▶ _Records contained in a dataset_
[Start of Attachment]
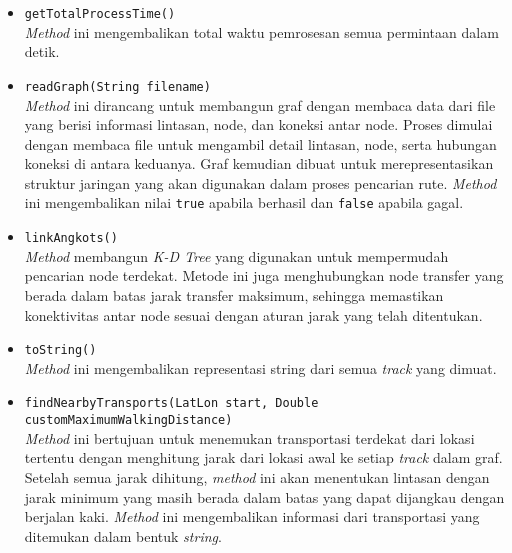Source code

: \begin{itemize}
\begin{itemize}
        \item \texttt{getTotalProcessTime()}
        \\ \textit{Method} ini mengembalikan total waktu pemrosesan semua permintaan dalam detik.
        \item \texttt{readGraph(String filename)}
        \\ \textit{Method} ini dirancang untuk membangun graf dengan membaca data dari file yang berisi informasi lintasan, node, dan koneksi antar node. Proses dimulai dengan membaca file untuk mengambil detail lintasan, node, serta hubungan koneksi di antara keduanya. Graf kemudian dibuat untuk merepresentasikan struktur jaringan yang akan digunakan dalam proses pencarian rute. \textit{Method} ini mengembalikan nilai \texttt{true} apabila berhasil dan \texttt{false} apabila gagal.

        \item \texttt{linkAngkots()}
        \\ \textit{Method} membangun \textit{K-D Tree} yang digunakan untuk mempermudah pencarian node terdekat. Metode ini juga menghubungkan node transfer yang berada dalam batas jarak transfer maksimum, sehingga memastikan konektivitas antar node sesuai dengan aturan jarak yang telah ditentukan.
        \item \texttt{toString()}
        \\ \textit{Method} ini mengembalikan representasi string dari semua \textit{track} yang dimuat.
        \item \texttt{findNearbyTransports(LatLon start, Double customMaximumWalkingDistance)}
        \\ \textit{Method} ini bertujuan untuk menemukan transportasi terdekat dari lokasi tertentu dengan menghitung jarak dari lokasi awal ke setiap \textit{track} dalam graf. Setelah semua jarak dihitung, \textit{method} ini akan menentukan lintasan dengan jarak minimum yang masih berada dalam batas yang dapat dijangkau dengan berjalan kaki. \textit{Method} ini mengembalikan informasi dari transportasi yang ditemukan dalam bentuk \textit{string}.
    \end{itemize}
\end{itemize}
\newpage
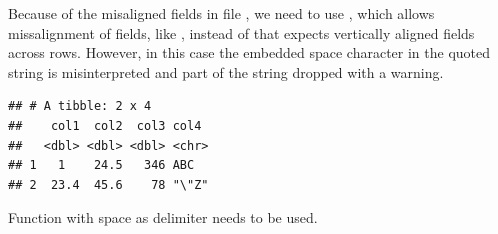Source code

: \documentclass[krantz2]{krantz}\usepackage{knitr}%
\begin{document}
Because of the misaligned fields in file , we need to use , which allows missalignment of fields, like , instead of  that expects vertically aligned fields across rows. However, in this case the embedded space character in the quoted string is misinterpreted and part of the string dropped with a warning.

\begin{knitrout}\footnotesize
{}\color{fgcolor}\begin{kframe}
\begin{alltt}
\hlstd{(} \hlstd{=} \hlstd{)}
\end{alltt}


{\ttfamily\noindent\itshape\color{messagecolor}{\#\# Parsed with column specification:\\\#\# cols(\\\#\#\ \  col1 = col\_double(),\\\#\#\ \  col2 = col\_double(),\\\#\#\ \  col3 = col\_double(),\\\#\#\ \  col4 = col\_character()\\\#\# )}}

{\ttfamily\noindent\color{warningcolor}{\#\# Warning: 1 parsing failure.\\\#\# row col\ \ expected\ \ \ \ actual\ \ \ \ \ \ \ \ \ \ \ \ \ \ \ \ \ \ \ \ \ \ \ \ \ \ \ \ file\\\#\#\ \  2\ \ -- 4 columns 5 columns 'extdata/not-aligned-ASCII.txt'}}\begin{verbatim}
## # A tibble: 2 x 4
##    col1  col2  col3 col4 
##   <dbl> <dbl> <dbl> <chr>
## 1   1    24.5   346 ABC  
## 2  23.4  45.6    78 "\"Z"
\end{verbatim}
\end{kframe}
\end{knitrout}

Function  with space as delimiter needs to be used.
\end{document}
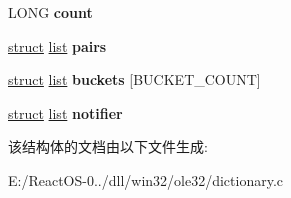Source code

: \begin{DoxyCompactItemize}
\item 
\mbox{\label{structdictionary_ab65573a8924cdad1f02e37ddb15dc455}} 
L\+O\+NG {\bfseries count}
\item 
\mbox{\label{structdictionary_a04dc02b18748a077079f473d477763fd}} 
\hyperlink{interfacestruct}{struct} \hyperlink{classlist}{list} {\bfseries pairs}
\item 
\mbox{\label{structdictionary_a6235bc3a1910364d8c4606e8b861c34c}} 
\hyperlink{interfacestruct}{struct} \hyperlink{classlist}{list} {\bfseries buckets} \mbox{[}B\+U\+C\+K\+E\+T\+\_\+\+C\+O\+U\+NT\mbox{]}
\item 
\mbox{\label{structdictionary_a7706758d341cd459fe91c9004f3d2413}} 
\hyperlink{interfacestruct}{struct} \hyperlink{classlist}{list} {\bfseries notifier}
\end{DoxyCompactItemize}


该结构体的文档由以下文件生成\+:\begin{DoxyCompactItemize}
\item 
E\+:/\+React\+O\+S-\/0../dll/win32/ole32/dictionary.\+c\end{DoxyCompactItemize}
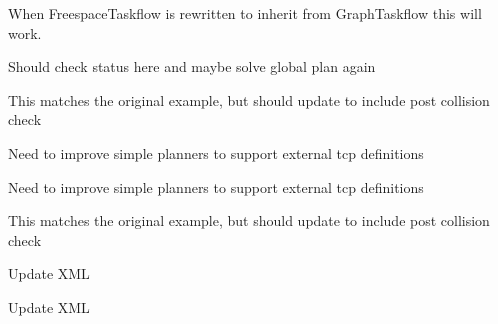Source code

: 
\begin{DoxyRefList}
\item[Member \mbox{\hyperlink{taskflow__profiling__example_8cpp_ae66f6b31b5ad750f1fe042a706a4e3d4}{main}} ()]\label{todo__todo000038}%
%
When Freespace\+Taskflow is rewritten to inherit from Graph\+Taskflow this will work.  
\item[Member \mbox{\hyperlink{classtesseract__examples_1_1OnlinePlanningExample_a354985cdbaa511e24b5c010271477fad}{tesseract\+\_\+examples\+::Online\+Planning\+Example\+::online\+Plan}} ()]\label{todo__todo000001}%
%
Should check status here and maybe solve global plan again  
\item[Member \mbox{\hyperlink{classtesseract__examples_1_1PuzzlePieceAuxillaryAxesExample_a80bdddfe2d2d8a0f57f18351acd706fc}{tesseract\+\_\+examples\+::Puzzle\+Piece\+Auxillary\+Axes\+Example\+::run}} () override final]\label{todo__todo000002}%
%
This matches the original example, but should update to include post collision check 

\label{todo__todo000003}%
%
Need to improve simple planners to support external tcp definitions  
\item[Member \mbox{\hyperlink{classtesseract__examples_1_1PuzzlePieceExample_ae060f91174e938a20c6cca4962009c03}{tesseract\+\_\+examples\+::Puzzle\+Piece\+Example\+::run}} () override final]\label{todo__todo000005}%
%
Need to improve simple planners to support external tcp definitions 

\label{todo__todo000004}%
%
This matches the original example, but should update to include post collision check  
\item[Member \mbox{\hyperlink{classtesseract__planning_1_1DescartesDefaultPlanProfile_a8bbf9dd170dfc5da44f4117d74ca7a6a}{tesseract\+\_\+planning\+::Descartes\+Default\+Plan\+Profile\texorpdfstring{$<$}{<} Float\+Type \texorpdfstring{$>$}{>}\+::Descartes\+Default\+Plan\+Profile}} (const tinyxml2\+::\+XMLElement \&xml\+\_\+element)]\label{todo__todo000011}%
%
Update XML 

\label{todo__todo000012}%
%
Update XML 


\end{DoxyRefList}
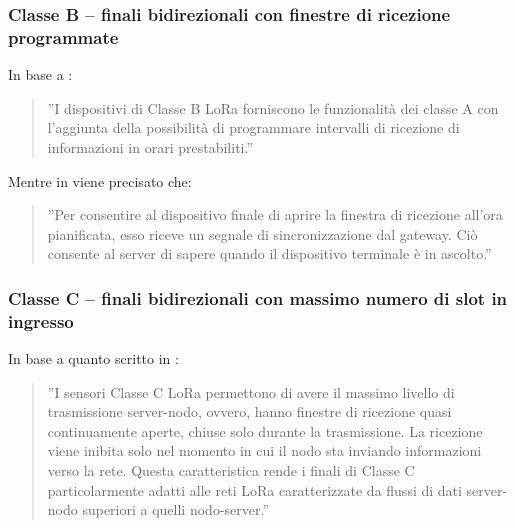 \documentclass[a4paper]{report} %
\begin{document}
\subsubsection{Classe B – finali bidirezionali con finestre di ricezione programmate}
In base a \cite{art:rif.27}:
\begin{quote}
	''I dispositivi di Classe B LoRa forniscono le funzionalità dei classe A con l’aggiunta della possibilità di programmare intervalli di ricezione di informazioni in orari prestabiliti.'' 
\end{quote}
Mentre in \cite{art:rif.31} viene precisato che:
\begin{quote}
	''Per consentire al dispositivo finale di aprire la finestra di ricezione all'ora pianificata, esso riceve un segnale di sincronizzazione dal gateway. Ciò consente al server di sapere quando il dispositivo terminale è in ascolto.''
\end{quote}
\subsubsection{Classe C – finali bidirezionali con massimo numero di slot in ingresso}
In base a quanto scritto in \cite{art:rif.27}:
\begin{quote}
	''I sensori Classe C LoRa permettono di avere il massimo livello di trasmissione server-nodo, ovvero, hanno finestre di ricezione quasi continuamente aperte, chiuse solo durante la trasmissione. La ricezione viene inibita solo nel momento in cui il nodo sta inviando informazioni verso la rete. Questa caratteristica rende i finali di Classe C particolarmente adatti alle reti LoRa caratterizzate da flussi di dati server-nodo superiori a quelli nodo-server.''
\end{quote}

\end{document}
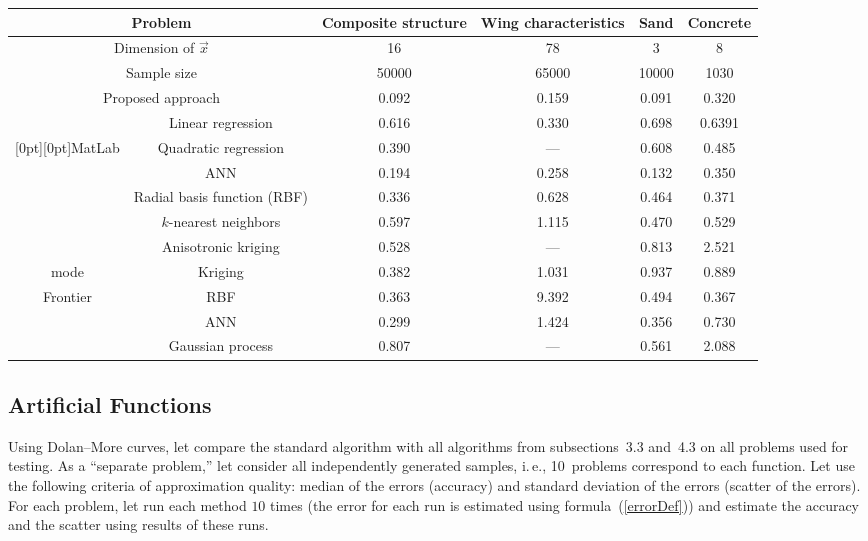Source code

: \begin{multicols}{2}
\begin{table*}[b]
\begin{center}
     \begin{tabular}{cccccc}
      \hline
      \multicolumn{2}{c}{Problem} & Composite structure & Wing characteristics & Sand  & Concrete \\
      \hline
      \multicolumn{2}{c}{Dimension of $\vec x$}   &16 &78 &3  &8\\ 
      \hline
      \multicolumn{2}{c}{Sample size} &50000  &65000  &10000  &1030\\ \hline
              \multicolumn{2}{c}{Proposed approach}
              &{0.092}  &{0.159}    &{0.091} & 0.320\\ 
              \hline
      & Linear regression & 0.616   &0.330      &0.698  &  \hphantom{9}0.6391\\ 
  \multicolumn{1}{c}{\raisebox{-6pt}[0pt][0pt]{MatLab}}     & Quadratic regression
                &0.390      &---      &0.608& 0.485  \\ 
      &ANN      &0.194  &0.258      & 0.132     & 0.350  \\ 
      &Radial basis function (RBF)  &0.336  &0.628      &0.464&     0.371   \\ 
      \hline
      &$k$-nearest neighbors     &0.597      &1.115      &0.470& 0.529   \\ 
      &Anisotronic kriging
        &0.528  & --- & 0.813& 2.521  \\ 
  mode    &Kriging      &0.382 &1.031   &0.937& 0.889  \\ 
Frontier     &RBF          &0.363&9.392        &0.494  &0.367  \\ 
      &ANN
                &0.299      &1.424& 0.356& 0.730  \\ 
      &Gaussian process   
                &0.807      &---      &0.561 & 2.088  \\ 
                \hline
    \end{tabular}
  \end{center}
\end{table*}

\subsection{Artificial Functions}

\noindent
Using Dolan--More curves, let compare the standard algorithm with all algorithms from 
subsections~3.3 and~4.3 on all problems used for testing.
As a ``separate problem,'' let consider all independently generated samples, i.\,e., 
10~problems correspond to each function. Let 
use the following criteria of approximation quality: median of the errors (accuracy) 
and standard deviation of the errors (scatter of the errors). For each problem,
 let run each method $10$ times (the error for each run is estimated using 
 formula~(\ref{errorDef})) and estimate the accuracy and the scatter using results of these 
 runs.
 { %
 
}
\end{multicols}
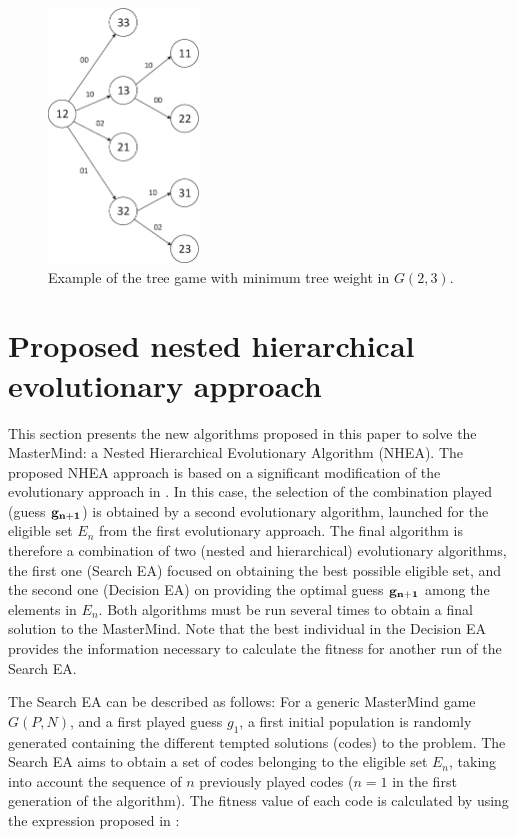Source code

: \begin{figure}[!ht]
\begin{center}
\includegraphics[draft=false,angle=0,width=4cm]{./arbol_peso21.eps}
\end{center}
\caption{\label{TreeGame21} Example of the tree game with minimum tree weight in $G(2,3)$.}
\end{figure}


\section{Proposed nested hierarchical evolutionary approach}
\label{ss:bs}

This section presents the new algorithms proposed in this paper to solve the MasterMind: a Nested Hierarchical Evolutionary Algorithm (NHEA).
The proposed NHEA approach is based on a significant modification of the
evolutionary approach in \cite{Berghman09}. In this case, the selection of the combination played (guess ${\bf g_{n+1}}$)
is obtained by a second evolutionary algorithm, launched for the eligible set $E_n$
from the first evolutionary approach. The final algorithm is therefore a combination of two (nested and hierarchical) evolutionary algorithms,
the first one (Search EA) focused on obtaining the best possible eligible set, and the second one (Decision EA) on providing the optimal guess ${\bf g_{n+1}}$
among the elements in $E_n$. Both algorithms must be run several times to obtain a final solution to the MasterMind. Note that the best individual in the Decision EA provides the information necessary to calculate the fitness for another run of the Search EA.

The Search EA can be described as follows:
For a generic MasterMind game $G(P,N)$, and a first played guess $g_1$, a first initial population is randomly generated containing the different tempted solutions (codes) to the problem. The Search EA aims to obtain a set of codes belonging to the eligible set $E_n$, taking into account the sequence of $n$ previously played codes ($n=1$ in the first generation of the algorithm). The fitness value of each code is calculated by using the expression proposed in \cite{Berghman09}:

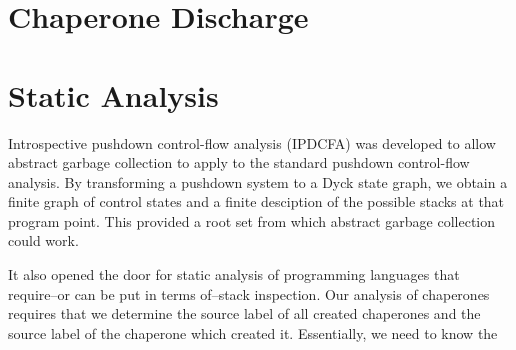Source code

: \documentclass{sigplanconf}
\begin{document}

\section{Chaperone Discharge}




\section{Static Analysis}

Introspective pushdown control-flow analysis (IPDCFA) was developed to allow abstract garbage collection to apply to the standard pushdown control-flow analysis.
By transforming a pushdown system to a Dyck state graph, we obtain a finite graph of control states and a finite desciption of the possible stacks at that program point.
This provided a root set from which abstract garbage collection could work.

It also opened the door for static analysis of programming languages that require--or can be put in terms of--stack inspection.
Our analysis of chaperones requires that we determine the source label of all created chaperones and the source label of the chaperone which created it.
Essentially, we need to know the 
\end{document}
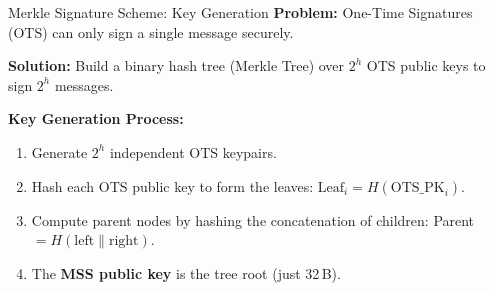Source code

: \documentclass[aspectratio=169, 10pt]{beamer}
\begin{document}
\begin{frame}{Merkle Signature Scheme: Key Generation}
\vspace{4pt}
\textbf{Problem:} One-Time Signatures (OTS) can only sign a single message securely.

\vspace{6pt}
\textbf{Solution:} Build a binary hash tree (Merkle Tree) over \(2^h\) OTS public keys to sign \(2^h\) messages.

\vspace{12pt}
\textbf{Key Generation Process:}
\begin{enumerate}
    \item Generate \(2^h\) independent OTS keypairs.
    \item Hash each OTS public key to form the leaves: \(\text{Leaf}_i = H(\text{OTS\_PK}_i)\).
    \item Compute parent nodes by hashing the concatenation of children: Parent \(= H(\text{left} \| \text{right})\).
    \item The \textbf{MSS public key} is the tree root (just 32\,B).
\end{enumerate}
\end{frame}
\end{document}
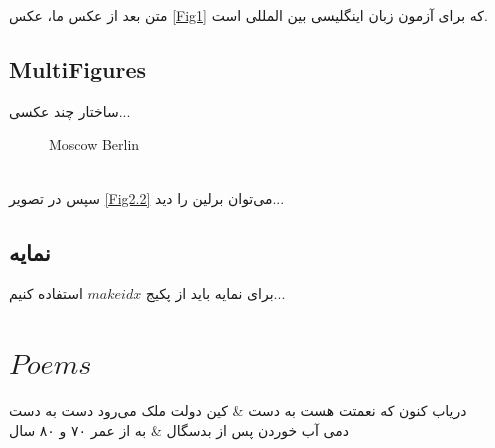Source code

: \documentclass{book}
\begin{document}
متن بعد از عکس ما، عکس \ref{Fig1}
که برای آزمون زبان اینگلیسی بین المللی است.
\vspace*{3cm}

\section{MultiFigures}
ساختار چند عکسی...
\begin{figure}[h!]
	\begin{center}
	\hspace*{1cm}
	\end{center}
	\caption{ Moscow  Berlin}
\end{figure}
\\
سپس در تصویر \ref{Fig2.2}
می‌توان برلین را دید...
\section{نمایه}
برای نمایه باید از پکیج $ makeidx$
استفاده کنیم...
\chapter{$Poems$}

\begin{traditionalpoem}
	دریاب کنون که نعمتت هست به دست & 
	کین دولت ملک می‌رود دست به دست \\
	دمی آب خوردن پس از بدسگال &
	به از عمر ۷۰ و ۸۰ سال \\
\end{traditionalpoem}
\end{document}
[End of Attachment]
▶ _WORK TO BE COMPLETED_
For the string "pushdown", go through the entries above and copy each line where it occurs.

▶ _WRITTEN ANSWER_
Introspective pushdown control-flow analysis (IPDCFA) was developed to allow abstract garbage collection to apply to the standard pushdown control-flow analysis.
By transforming a pushdown system to a Dyck state graph, we obtain a finite graph of control states and a finite desciption of the possible stacks at that program point.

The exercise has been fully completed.